Good news: The Texans' quarterback situation isn't much better. They'll be without backup Tom Savage, who suffered a concussion in the regular-season finale, which means Brock Osweiler will take over the starting job he lost last month for not being very good.

Texans coach Bill O'Brien made the announcement on Tuesday.

"I thought Brock did some really good things on Sunday with his teammates," O'Brien said weeks after benching Osweiler, who signed a four-year, $72 million deal last offseason.

But Osweiler has been anything but a franchise quarterback. In 14 regular-season starts he completed just 59 percent of his passes with 15 touchdowns and 16 interceptions. According to Football Outsiders' metrics, he was the league's second-worst quarterback on a per-play basis, better only than Rams rookie Jared Goff.

The Raiders, meanwhile, are "moving forward with the expectation" that Cook will be under center this week, according to NFL.com's Ian Rapoport because No. 2 quarterback Matt McGloin suffered a shoulder injury in last Sunday's loss to the Broncos.

So the question becomes: Can Osweiler really lose to Cook, a rookie with no NFL starts?

Officially, the Raiders remain noncommittal on McGloin's status

"We'll see," coach Jack Del Rio said Monday, via ESPN.com. "We'll see. We'll see how the week goes. Between Connor and Matt we'll see who ... can get the most reps and who we feel the most comfortable [with] going into the game."

Of course, neither Cook nor McGloin is Derek Carr, the third-year quarterback who was having an MVP-caliber season before he suffered a fractured fibula in Week 16. Now the Raiders' best season since 2002 is pretty much in tatters because of the terrible luck.

But there's no time for long faces, at least publicly.

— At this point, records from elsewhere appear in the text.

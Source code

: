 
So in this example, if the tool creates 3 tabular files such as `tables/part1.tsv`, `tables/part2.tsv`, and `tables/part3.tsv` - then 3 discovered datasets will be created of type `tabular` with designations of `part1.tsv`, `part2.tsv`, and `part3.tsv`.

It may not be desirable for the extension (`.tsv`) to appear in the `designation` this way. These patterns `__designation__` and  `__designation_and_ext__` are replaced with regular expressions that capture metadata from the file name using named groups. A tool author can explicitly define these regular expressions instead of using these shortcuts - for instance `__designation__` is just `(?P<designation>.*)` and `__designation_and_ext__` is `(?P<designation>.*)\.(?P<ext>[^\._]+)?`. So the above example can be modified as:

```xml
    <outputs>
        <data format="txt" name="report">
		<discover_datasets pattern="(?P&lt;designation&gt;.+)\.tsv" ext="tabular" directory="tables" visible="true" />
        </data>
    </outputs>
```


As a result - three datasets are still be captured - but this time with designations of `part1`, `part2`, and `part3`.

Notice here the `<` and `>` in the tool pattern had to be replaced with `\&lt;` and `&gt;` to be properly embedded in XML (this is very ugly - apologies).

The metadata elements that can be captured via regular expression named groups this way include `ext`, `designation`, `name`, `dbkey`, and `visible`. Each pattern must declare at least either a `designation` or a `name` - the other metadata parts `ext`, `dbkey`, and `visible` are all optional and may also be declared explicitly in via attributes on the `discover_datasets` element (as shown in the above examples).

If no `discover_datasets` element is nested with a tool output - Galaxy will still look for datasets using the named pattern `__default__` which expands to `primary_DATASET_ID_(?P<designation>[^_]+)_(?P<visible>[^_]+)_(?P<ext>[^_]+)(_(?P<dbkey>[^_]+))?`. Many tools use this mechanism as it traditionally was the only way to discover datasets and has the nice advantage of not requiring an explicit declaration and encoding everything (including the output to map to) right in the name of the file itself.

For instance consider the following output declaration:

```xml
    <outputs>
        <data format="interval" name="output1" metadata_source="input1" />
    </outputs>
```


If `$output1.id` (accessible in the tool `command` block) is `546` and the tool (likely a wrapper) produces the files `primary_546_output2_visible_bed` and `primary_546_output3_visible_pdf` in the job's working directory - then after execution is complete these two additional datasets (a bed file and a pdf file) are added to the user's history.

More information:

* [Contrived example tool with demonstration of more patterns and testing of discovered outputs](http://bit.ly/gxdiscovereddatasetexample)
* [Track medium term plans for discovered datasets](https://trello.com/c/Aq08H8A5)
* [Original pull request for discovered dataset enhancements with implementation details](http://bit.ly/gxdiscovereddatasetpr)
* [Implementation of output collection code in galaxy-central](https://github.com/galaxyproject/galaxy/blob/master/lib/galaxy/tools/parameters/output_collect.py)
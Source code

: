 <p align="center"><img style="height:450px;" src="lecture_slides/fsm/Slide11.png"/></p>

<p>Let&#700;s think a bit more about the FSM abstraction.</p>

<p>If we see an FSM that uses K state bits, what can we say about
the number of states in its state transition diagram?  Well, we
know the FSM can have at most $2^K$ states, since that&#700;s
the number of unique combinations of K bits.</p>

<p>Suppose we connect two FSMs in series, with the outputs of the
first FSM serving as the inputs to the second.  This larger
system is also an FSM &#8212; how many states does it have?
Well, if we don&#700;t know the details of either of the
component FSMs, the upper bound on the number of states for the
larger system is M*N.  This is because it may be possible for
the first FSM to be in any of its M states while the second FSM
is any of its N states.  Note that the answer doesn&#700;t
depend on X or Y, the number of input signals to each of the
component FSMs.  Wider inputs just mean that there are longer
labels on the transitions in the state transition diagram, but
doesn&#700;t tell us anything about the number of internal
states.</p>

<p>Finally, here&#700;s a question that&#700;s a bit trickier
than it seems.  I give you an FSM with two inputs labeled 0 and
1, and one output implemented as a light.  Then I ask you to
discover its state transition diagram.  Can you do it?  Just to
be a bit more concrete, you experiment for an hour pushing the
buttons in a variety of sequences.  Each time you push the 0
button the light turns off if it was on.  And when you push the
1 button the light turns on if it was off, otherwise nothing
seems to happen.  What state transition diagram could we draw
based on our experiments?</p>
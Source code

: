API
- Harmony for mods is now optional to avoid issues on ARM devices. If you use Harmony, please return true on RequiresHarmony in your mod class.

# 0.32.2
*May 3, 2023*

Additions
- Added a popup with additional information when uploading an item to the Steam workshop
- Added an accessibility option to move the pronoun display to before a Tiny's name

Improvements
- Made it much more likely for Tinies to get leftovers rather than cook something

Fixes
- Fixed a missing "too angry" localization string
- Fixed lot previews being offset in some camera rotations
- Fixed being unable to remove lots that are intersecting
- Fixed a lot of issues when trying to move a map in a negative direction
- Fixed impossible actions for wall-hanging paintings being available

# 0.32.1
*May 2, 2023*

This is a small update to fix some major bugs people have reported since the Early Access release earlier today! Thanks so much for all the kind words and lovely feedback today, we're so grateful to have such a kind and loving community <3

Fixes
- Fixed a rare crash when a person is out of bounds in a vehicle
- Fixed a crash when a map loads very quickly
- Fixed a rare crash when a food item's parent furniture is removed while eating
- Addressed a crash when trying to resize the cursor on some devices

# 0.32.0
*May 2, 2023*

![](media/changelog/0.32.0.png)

"I thought Connor was pretty solid," Del Rio said of Cook, who finished 14 of 21 for 150 yards with a touchdown and two turnovers. "I thought he handled himself pretty well. Ball security is so huge; we had a couple of ball security issues. That defense is pretty good and I thought, overall, he did a pretty solid job for a tough set of circumstances."

Cook, a rookie out of Michigan State, added: "I'm going to do what I've been doing all year. When I was inactive, I was still watching film and still studying the game plan and going over everything -- my reads, my hots and all that. It's not going to change anything for me. I'm going to still prep as if I'm playing; it doesn't matter if I'm backup, starter or whatever."

Fun fact: Should Cook earn the nod, he'll become the first quarterback in the Super Bowl era to make his first NFL start in a playoff game.